PTI-Judiciary vs govt-establishment
POLITICS will consume much of Pakistan’s time and attention in 2023, as it did in 2022. The country’s turn to political instability last spring did not end with a dramatic no-confidence vote in parliament last April that ousted Imran Khan from office. Instability and polarization have only heightened since then: Imran has led a violent opposition movement against the incumbent coalition government and the military, staging a series of large rallies across the country through the year. The struggle for power in Pakistan continues into 2023. While the incumbent government has not ceded to Imran’s demand for early elections, country-wide elections are constitutionally mandated to be held by October this year. It benefits the government politically to hold them off as long as it possibly can as it tries to dig itself out of Pakistan’s urgent economic crisis and its lacklustre domestic performance.
PTI still controls government in Gilgit Baltistan. The year 2023 is on to a dramatic continuation, with Imran’s party initiating the process to dissolve the Punjab and KP assemblies to pressurize the federal government into early elections. For politics-obsessed Pakistan, the biggest question remains who will win the next general election. Will former Prime Minister Nawaz Sharif return to Pakistan to run as the head of his party, the PML-N? Can Imran Khan win on the strength and support from bench, despite his serious confrontation with the military? Regardless of the outcome, we can say this much given the history of the main contenders: The direction of the country is unlikely to change. A precarious economic situation is terrifying.

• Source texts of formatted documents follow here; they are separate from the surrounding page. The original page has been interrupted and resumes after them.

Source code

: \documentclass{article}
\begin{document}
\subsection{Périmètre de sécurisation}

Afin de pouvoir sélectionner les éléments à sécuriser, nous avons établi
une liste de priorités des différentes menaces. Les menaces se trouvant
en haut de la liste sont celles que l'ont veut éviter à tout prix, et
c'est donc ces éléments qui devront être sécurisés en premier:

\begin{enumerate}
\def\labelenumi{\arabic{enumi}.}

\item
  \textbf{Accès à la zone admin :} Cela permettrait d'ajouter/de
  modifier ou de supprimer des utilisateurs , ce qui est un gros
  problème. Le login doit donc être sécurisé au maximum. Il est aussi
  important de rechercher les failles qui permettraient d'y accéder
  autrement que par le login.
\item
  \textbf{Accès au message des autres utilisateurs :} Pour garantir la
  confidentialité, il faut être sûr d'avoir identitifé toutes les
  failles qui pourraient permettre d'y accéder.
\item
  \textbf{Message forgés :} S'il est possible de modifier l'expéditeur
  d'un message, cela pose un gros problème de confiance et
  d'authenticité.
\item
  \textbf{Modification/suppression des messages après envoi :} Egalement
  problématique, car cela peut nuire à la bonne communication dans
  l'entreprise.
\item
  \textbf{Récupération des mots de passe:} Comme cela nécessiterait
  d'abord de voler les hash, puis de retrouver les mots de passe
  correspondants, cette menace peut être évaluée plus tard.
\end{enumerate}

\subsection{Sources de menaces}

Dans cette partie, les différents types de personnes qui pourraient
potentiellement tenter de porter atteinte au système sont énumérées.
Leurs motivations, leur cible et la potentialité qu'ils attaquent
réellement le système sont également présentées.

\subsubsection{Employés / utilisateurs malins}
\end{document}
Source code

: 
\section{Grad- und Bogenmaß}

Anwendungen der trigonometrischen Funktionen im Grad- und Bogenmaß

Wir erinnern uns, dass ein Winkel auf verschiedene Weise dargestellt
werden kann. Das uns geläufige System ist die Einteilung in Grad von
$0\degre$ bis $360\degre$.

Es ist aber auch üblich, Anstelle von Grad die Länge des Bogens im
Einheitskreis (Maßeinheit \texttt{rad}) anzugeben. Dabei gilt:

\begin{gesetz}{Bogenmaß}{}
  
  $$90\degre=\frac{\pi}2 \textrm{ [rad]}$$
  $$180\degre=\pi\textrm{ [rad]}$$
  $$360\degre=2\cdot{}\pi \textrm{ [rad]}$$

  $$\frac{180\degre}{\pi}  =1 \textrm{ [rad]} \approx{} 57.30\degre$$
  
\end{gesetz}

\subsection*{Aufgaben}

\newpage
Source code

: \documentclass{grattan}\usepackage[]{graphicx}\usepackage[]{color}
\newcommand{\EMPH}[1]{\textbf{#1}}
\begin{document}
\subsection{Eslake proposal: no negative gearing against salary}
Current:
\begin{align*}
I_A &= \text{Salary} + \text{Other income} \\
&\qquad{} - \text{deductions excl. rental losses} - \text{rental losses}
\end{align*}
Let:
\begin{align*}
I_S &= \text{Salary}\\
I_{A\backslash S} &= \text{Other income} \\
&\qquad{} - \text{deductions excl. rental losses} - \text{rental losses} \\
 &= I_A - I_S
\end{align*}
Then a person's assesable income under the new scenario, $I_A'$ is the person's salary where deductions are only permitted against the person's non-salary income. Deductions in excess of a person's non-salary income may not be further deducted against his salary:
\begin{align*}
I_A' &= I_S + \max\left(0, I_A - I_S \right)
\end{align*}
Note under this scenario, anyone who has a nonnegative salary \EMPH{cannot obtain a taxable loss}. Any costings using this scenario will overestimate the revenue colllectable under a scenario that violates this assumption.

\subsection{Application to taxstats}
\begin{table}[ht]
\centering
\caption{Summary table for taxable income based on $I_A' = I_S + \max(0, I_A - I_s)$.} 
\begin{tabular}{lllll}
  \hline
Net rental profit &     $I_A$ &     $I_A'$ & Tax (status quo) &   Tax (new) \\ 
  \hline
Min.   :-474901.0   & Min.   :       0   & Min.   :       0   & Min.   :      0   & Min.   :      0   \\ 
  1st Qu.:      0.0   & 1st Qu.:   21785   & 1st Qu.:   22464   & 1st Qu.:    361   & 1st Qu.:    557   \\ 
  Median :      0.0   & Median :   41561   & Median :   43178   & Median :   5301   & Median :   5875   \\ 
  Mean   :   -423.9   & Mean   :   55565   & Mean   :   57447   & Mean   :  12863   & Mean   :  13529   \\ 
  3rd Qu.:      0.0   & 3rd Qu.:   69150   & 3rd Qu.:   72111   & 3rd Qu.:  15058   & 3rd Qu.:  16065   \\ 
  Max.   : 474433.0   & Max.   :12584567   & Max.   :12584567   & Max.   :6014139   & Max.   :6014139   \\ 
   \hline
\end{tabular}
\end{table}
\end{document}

Pakistan may end up avoiding default for the time being with IMF help and loans from friendly countries, especially Saudi Arabia and other Gulf nations. None of Pakistan’s political parties seem to have the political will or ability to bring about such a change. Pakistan must pay back $73 billion by 2025; it won’t be able to do so without debt restructuring. The TTP, the terrorist group responsible for killing tens of thousands of Pakistanis from 2007 to date, have been emboldened – predictably so – by a Taliban-ruled Afghanistan, and once again pose a threat to Pakistan, albeit in a geographically limited region. The group engaged in at least 150 attacks in Pakistan last year, mostly in the northwest.
The TTP have sanctuary in Afghanistan, the Pakistani state increasingly finds itself out of options when it comes to dealing effectively with the group. The state’s negotiations with the TTP have failed, as they are bound to, because the group is fundamentally opposed to the notion of the Pakistani state and constitution as it exists today. The Afghan Taliban have, unsurprisingly, also not proved to be of help in dealing with the TTP – and Pakistan’s relations with the Afghan Taliban have deteriorated significantly at the same time over other issues, including the border dividing the two countries.
Pakistan’s first preference will be to strike kinetically at TTP targets within its borders, but that will be limited by TTP movement across the border into Afghanistan. That movement is what leaves Pakistan with the difficult-to-resolve TTP issue and complicates things beyond the military operation it launched against the group in 2014. Still, the Pakistani Taliban at this point is not the biggest threat Pakistan faces, given the country’s major political and economic challenges — but left unchecked, it could morph into a significant crisis.
Pakistan has a new chief of army staff as of November 29 last year. General Asim Munir replaced General Qamar Javed Bajwa, who had held the all-powerful post for six years due to a three-year extension. The appointment of the army chief was a subject of considerable political contention last year; a major part of the reason Imran was ousted from power was his falling out with the military on questions over the appointments of top army officials including that of ISI Chief General Nadeem Anjum.
All eyes are now on how govt-military relations and PTI – judiciary shape up under General Asim Munir and Chief Justice Bandial ahead. Earlier under Bajwa, the military solidified its control over all manner of policy behind the scenes. Bajwa presided over a close “same-page” relationship with Imran; when that frayed, the PML-N was eager to take Imran’s place as the military’s ally and head of the civilian government. Bajwa left office saying the army would no longer be involved in political matters; few in Pakistan believe him.
Bajwa announced that military establishment will remain neutral ahead but judiciary didn’t announce that it would be neutral onwards. Will not the judiciary go neutral? With politics set to dominate the agenda this year and an election imminent, General Asim Munir has a chance to show the country whether he will follow in his predecessor’s footsteps, or chart a new course for civil-military and civil -judiciary relations in Pakistan. Pakistan’s history indicates the former.
—The writer is editor, book ambassador, political analyst and author of several books based in Islamabad.